▶ [TRY IT]:
What lines in the data hold the string "apenas"? Show them.

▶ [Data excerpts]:
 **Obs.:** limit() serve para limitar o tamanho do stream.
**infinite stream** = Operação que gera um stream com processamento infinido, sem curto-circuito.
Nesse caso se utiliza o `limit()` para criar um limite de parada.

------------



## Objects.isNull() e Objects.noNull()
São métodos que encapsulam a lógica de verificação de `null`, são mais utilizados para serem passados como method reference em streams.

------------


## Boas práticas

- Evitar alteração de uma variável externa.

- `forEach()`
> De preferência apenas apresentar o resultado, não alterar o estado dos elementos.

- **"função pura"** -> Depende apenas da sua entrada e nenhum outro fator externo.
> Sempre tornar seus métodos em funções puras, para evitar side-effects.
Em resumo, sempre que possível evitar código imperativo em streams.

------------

▶ [OUTPUT OF THE TASK]:
> De preferência apenas apresentar o resultado, não alterar o estado dos elementos.
- **"função pura"** -> Depende apenas da sua entrada e nenhum outro fator externo.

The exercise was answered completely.